“EKİNİN BOL OLDUĞU YIL BEBEK BOL OLDU, EMME GELEN GEDEN DE BİZİ ÇARPTI”

Köy içinde Manışın oğlunun sekide oturmuş, sohbet ederlerken medetlerin Hasanın anlattıklarını köylüler can kulağı ile dinliyorlardı. Hasan Emmi, “Garaca’nın buğdası barmah gibi, Garaca’nın buğdası arasaya gelir gelmez gapış gapış, Garaca’nın buğdası gıpgırmızı. Adamlar emek çekiyler, bizim gibi öküzlerle cızıtmıylar, adamlar üç beş eüğü bir araya gelmiş motor almış elli gıratlıh yeri üç saatte sürüdü getti. Adamlar Garacaoğlan Goyağı’nda şaştım galdım” deyi hem sigarasını tüttürüyor hem iştahlı iştahlı anlatıyordu.
           Tüğsüz İsmail başladı konuşmaya. “Adamlar gabah depede bir herg etmişler, tarla öllük üllük, eşşeği sürdüm herge dizlerine gader batıyı,  helbe o hergde adam boyu buğda olur, helbe barmah gibi buğda olur, helbe arasada gapış gapış ederler” deyip, ağzındaki sigarayı atıp tabakasından sarılı tütünlerden yakarken kafası dumandan zor görünüyordu.
            Hasan Şıh, “Garacalılar üçer beşer eüğ birleşip motor alıylarmış, atları satıylar ne gözel atları var, öküzleri satah gedek atları alah” dedi.
             Hemen herkes gedip Karaca’dan satılık atlardan aldılar, o yıl toprak ipek gibiydi o yıl toprak nemli öllük ölük, adam herkde yürüyemez ayakkabılar herklerde kayıp olurdu. Bu bolluğun ilk işaretleriydi derken, atlarla girilen tarlalarda 1958 yılın da çok bolluk olmuş, yağmur çok yağmış, taş üstüne düşen tohumlar bile bire on beş vermiş o yıl çok arpa buğday olmuş.
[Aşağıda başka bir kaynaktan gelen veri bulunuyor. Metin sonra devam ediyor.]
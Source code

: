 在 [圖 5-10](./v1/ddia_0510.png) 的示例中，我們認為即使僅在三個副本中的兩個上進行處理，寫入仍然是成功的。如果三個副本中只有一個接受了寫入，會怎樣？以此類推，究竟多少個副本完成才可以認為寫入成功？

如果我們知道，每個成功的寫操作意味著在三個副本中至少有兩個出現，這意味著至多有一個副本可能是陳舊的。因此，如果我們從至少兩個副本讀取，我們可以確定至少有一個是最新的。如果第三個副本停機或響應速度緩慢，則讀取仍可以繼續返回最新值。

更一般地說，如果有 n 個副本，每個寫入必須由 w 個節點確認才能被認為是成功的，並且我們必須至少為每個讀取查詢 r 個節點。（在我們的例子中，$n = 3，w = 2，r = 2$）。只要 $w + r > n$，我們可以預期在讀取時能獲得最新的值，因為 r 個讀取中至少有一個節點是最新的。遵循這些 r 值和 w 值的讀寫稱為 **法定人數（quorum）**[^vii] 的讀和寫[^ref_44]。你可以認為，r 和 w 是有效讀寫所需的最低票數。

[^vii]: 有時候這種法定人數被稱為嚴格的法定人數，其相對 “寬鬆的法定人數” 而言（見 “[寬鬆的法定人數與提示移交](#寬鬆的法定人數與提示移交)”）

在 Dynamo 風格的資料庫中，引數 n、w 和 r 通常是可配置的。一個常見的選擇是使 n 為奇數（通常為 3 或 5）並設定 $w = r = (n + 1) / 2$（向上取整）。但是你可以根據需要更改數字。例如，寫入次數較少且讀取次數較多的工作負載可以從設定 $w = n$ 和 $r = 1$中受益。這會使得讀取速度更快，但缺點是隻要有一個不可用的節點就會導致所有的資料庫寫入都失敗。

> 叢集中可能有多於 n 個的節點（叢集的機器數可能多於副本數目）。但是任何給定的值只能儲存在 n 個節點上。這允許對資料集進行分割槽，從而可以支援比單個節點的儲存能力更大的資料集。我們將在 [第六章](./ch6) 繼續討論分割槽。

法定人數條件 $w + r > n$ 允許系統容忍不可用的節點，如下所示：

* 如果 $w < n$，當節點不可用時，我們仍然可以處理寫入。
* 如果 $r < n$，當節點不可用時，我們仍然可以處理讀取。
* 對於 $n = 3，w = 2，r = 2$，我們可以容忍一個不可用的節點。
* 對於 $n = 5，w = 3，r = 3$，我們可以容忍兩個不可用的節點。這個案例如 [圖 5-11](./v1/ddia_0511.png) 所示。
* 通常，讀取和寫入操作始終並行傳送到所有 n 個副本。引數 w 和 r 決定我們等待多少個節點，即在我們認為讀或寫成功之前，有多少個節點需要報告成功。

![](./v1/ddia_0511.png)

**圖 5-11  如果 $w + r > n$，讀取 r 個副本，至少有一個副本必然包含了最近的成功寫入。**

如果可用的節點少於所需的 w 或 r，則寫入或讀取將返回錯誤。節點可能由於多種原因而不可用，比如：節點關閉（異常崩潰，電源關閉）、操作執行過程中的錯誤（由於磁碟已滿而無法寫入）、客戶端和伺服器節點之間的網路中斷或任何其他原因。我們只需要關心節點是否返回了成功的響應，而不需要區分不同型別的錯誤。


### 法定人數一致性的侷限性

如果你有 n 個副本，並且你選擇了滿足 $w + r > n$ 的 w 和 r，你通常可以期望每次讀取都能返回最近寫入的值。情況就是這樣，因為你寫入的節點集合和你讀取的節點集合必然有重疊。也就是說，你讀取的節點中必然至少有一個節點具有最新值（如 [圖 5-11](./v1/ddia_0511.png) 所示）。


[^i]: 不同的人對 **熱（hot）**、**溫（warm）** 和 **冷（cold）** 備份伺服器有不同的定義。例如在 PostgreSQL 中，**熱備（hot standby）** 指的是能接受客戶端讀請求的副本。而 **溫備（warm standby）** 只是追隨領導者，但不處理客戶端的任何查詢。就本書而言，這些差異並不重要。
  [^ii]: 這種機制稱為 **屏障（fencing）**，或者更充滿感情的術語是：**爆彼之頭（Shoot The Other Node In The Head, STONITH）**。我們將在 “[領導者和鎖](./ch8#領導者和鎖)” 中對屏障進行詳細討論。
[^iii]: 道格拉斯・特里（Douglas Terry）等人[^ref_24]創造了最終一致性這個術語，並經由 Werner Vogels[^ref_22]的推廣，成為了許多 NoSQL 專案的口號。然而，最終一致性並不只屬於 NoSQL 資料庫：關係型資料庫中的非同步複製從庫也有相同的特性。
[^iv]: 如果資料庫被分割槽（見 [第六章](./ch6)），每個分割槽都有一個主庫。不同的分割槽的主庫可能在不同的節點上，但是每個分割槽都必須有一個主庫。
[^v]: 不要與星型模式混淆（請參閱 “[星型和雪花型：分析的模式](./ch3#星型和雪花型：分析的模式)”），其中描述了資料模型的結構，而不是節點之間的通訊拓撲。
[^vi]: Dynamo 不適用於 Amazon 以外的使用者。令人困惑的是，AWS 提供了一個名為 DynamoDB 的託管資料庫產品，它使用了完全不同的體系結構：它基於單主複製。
             Kabak Tepe, Cehennem Deresi, Sıyrınçak, Zırman Güney, Çukur Harman, köy civarı Ağ Gedik, Tuz Taşı, Yolcu Gediği hiç mahcup etmemiş, bol arpa buğday vermiş.

             Çerçiler bu durumu ekinler yeşilken sezmişler, heybelerini yenilemişler, satacakları şeylerin hayalini kurmuşlar, incir, üzüm iplik iğne, çorap, kemer lastiği, daha neler neler almışlar bir kenara koymuşlar.
              Harmanlar kalkar kalkmaz köye hücum etmişler. Eğin’den çuvallar dolusu kuru tut gelmiş, Kündübek'ten kuru üzüm, Halpuz'dan çerçi gelmiş, pekmez gelmiş. Atmadan ceviz çökelek, köyün sokakları bir anda satıcılarla şenlenmeye başlamış. Kimi buğday, kimi arpa, pıt pıtı alarak mallarını satmışlar.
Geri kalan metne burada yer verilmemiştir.